Second, countries should state their commitment to realize by the target date the goal of significant financial resources for the developing world, from where the majority of coming pollution will come. The leaders should endorse the joint Brazil-Azerbaijan "Baku to Belém roadmap" established at the previous summit to demonstrate implementation methods: it includes original proposals such as multilateral development bank and environmental financial assurances, financial restructuring, and mobilising private capital through "financial redirection", all of which will permit states to improve their carbon promises.

Third, countries can promise backing for Brazil's ecological preservation initiative, which will halt tropical deforestation while creating jobs for Indigenous populations, itself an model for creative approaches the authorities should be engaging corporate capital to accomplish the environmental objectives.

Fourth, by China and India implementing the worldwide pollution promise, Cop30 can fortify the worldwide framework on a atmospheric contaminant that is still released in substantial amounts from industrial operations, landfill and agriculture.

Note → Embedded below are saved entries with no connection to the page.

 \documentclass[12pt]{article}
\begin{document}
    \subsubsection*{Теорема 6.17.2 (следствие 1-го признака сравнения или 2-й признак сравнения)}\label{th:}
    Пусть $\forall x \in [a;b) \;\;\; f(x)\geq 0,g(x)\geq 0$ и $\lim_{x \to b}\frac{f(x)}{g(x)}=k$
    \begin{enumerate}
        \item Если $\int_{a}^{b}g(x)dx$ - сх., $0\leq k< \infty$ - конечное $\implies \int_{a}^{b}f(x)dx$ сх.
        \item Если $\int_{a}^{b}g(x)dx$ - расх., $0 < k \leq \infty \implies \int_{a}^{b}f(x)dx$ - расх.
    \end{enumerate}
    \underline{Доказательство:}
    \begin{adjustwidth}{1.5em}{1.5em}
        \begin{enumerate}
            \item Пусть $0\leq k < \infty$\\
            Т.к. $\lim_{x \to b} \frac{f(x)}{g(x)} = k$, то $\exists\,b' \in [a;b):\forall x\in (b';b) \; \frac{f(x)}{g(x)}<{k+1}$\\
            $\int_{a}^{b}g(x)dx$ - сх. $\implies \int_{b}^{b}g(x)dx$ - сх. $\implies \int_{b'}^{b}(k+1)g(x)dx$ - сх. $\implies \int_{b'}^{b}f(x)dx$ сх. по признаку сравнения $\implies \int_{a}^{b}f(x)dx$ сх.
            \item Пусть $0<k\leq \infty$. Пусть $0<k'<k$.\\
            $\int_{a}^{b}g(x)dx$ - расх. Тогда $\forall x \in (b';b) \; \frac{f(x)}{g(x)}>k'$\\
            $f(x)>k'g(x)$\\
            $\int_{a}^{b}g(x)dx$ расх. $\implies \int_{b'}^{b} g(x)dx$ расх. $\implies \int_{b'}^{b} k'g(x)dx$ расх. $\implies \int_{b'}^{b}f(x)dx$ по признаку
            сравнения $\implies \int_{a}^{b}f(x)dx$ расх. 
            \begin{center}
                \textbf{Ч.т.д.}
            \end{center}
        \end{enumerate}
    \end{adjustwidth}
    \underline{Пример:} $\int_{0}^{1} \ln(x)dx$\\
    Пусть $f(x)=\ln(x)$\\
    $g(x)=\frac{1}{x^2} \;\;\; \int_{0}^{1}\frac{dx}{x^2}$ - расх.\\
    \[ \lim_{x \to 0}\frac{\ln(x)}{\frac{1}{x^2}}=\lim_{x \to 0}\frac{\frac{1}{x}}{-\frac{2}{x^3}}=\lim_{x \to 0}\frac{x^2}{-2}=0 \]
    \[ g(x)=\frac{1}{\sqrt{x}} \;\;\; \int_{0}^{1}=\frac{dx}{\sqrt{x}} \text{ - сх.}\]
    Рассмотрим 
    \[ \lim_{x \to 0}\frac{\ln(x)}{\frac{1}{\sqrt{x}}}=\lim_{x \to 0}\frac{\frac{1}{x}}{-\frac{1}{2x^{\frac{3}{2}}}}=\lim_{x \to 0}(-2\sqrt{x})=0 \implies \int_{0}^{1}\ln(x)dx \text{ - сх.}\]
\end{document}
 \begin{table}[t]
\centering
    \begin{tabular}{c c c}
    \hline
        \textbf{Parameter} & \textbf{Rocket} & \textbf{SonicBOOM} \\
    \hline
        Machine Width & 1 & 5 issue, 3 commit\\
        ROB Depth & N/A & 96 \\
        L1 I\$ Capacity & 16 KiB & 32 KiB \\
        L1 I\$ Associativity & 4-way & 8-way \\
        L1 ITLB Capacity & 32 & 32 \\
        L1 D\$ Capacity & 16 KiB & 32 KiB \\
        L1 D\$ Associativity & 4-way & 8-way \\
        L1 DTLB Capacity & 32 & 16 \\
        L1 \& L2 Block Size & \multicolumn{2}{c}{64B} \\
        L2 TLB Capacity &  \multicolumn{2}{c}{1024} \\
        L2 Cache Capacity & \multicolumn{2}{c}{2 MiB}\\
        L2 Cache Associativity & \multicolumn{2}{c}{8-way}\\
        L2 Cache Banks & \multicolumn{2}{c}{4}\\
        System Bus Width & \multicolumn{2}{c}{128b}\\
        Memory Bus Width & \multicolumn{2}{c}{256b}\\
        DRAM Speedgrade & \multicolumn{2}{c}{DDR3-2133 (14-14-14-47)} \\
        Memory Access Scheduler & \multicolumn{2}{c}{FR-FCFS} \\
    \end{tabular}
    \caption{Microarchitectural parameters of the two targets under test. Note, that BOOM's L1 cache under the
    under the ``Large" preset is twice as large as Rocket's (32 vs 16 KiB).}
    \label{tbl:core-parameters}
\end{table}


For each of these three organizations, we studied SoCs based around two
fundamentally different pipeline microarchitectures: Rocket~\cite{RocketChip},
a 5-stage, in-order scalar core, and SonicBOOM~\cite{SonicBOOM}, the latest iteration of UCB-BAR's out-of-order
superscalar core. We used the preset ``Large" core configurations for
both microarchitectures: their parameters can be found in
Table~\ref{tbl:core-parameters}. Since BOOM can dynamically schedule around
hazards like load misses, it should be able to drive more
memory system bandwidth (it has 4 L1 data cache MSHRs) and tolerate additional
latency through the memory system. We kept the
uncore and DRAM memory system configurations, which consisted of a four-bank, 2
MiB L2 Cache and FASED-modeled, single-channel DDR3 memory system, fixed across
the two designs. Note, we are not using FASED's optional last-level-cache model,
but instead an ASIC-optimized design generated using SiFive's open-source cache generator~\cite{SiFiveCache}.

But a fifth focus should be on decreasing the personal consequences of climate inaction – and not just the disappearance of incomes and the dangers to wellness but the hardship of an estimated 40 million children who cannot receive instruction because droughts, floods or storms have shuttered their educational institutions.

Kayla Carpenter
Kayla Carpenter

A tech enthusiast and business strategist with over a decade of experience in digital transformation and startup consulting.